**Problem to work on**.
In the entries that follow, how many lines include "conocimientos"? Give the number and nothing else.

**Data for this exercise**.
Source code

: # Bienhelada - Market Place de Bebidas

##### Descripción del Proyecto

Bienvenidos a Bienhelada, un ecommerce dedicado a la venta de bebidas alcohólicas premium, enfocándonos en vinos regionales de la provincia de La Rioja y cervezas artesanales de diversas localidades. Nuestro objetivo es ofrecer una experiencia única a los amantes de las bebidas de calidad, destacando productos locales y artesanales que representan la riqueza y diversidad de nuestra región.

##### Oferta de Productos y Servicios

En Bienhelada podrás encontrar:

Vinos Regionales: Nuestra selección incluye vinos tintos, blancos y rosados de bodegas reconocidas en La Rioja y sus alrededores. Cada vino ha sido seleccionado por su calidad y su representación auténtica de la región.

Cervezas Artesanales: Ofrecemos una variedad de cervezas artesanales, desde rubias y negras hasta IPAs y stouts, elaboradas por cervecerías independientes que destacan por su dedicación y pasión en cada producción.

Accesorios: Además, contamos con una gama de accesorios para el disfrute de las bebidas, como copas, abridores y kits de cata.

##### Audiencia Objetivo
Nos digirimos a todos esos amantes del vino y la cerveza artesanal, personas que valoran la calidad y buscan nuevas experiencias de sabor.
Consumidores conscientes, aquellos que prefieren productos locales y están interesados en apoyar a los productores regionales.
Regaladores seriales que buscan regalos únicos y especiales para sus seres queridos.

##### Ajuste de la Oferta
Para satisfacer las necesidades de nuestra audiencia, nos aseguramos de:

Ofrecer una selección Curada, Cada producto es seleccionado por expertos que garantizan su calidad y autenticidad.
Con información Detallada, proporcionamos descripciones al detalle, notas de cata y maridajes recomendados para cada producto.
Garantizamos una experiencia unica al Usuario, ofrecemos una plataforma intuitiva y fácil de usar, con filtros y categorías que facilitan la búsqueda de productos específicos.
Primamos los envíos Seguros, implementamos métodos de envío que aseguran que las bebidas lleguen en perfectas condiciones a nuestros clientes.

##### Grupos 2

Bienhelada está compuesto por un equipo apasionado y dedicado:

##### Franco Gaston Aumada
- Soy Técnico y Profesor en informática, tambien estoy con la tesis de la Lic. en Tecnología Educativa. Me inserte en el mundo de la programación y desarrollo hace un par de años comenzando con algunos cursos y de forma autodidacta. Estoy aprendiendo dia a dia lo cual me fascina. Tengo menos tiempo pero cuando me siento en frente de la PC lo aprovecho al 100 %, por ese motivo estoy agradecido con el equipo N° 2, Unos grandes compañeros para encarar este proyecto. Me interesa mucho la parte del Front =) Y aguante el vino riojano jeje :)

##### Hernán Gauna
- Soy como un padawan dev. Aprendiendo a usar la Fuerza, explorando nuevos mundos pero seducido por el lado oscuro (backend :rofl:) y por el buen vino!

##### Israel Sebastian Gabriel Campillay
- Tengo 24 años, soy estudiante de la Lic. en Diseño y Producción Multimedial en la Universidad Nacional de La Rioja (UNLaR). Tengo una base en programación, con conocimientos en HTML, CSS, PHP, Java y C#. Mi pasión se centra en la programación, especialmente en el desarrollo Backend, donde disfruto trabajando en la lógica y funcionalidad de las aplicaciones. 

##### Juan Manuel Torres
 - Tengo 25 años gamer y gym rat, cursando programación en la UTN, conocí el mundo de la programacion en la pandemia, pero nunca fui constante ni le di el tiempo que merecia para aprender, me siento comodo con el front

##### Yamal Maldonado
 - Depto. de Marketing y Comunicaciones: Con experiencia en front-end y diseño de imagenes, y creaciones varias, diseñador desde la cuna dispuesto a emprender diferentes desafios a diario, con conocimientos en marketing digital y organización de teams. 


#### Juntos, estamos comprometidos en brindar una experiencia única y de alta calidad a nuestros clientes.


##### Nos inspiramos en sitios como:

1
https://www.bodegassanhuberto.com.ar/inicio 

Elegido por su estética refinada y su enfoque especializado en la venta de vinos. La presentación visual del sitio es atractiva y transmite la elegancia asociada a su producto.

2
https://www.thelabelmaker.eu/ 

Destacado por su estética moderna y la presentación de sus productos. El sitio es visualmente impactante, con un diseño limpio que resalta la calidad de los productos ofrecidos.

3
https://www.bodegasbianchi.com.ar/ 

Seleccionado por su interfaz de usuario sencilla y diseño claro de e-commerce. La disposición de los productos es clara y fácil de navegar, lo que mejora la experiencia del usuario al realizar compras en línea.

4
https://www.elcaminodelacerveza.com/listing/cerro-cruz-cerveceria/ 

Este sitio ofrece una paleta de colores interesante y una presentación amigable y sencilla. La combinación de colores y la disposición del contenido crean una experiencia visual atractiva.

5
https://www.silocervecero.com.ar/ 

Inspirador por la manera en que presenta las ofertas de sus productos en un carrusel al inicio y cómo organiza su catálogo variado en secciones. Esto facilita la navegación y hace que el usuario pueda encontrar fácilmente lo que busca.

**Answer box**.
2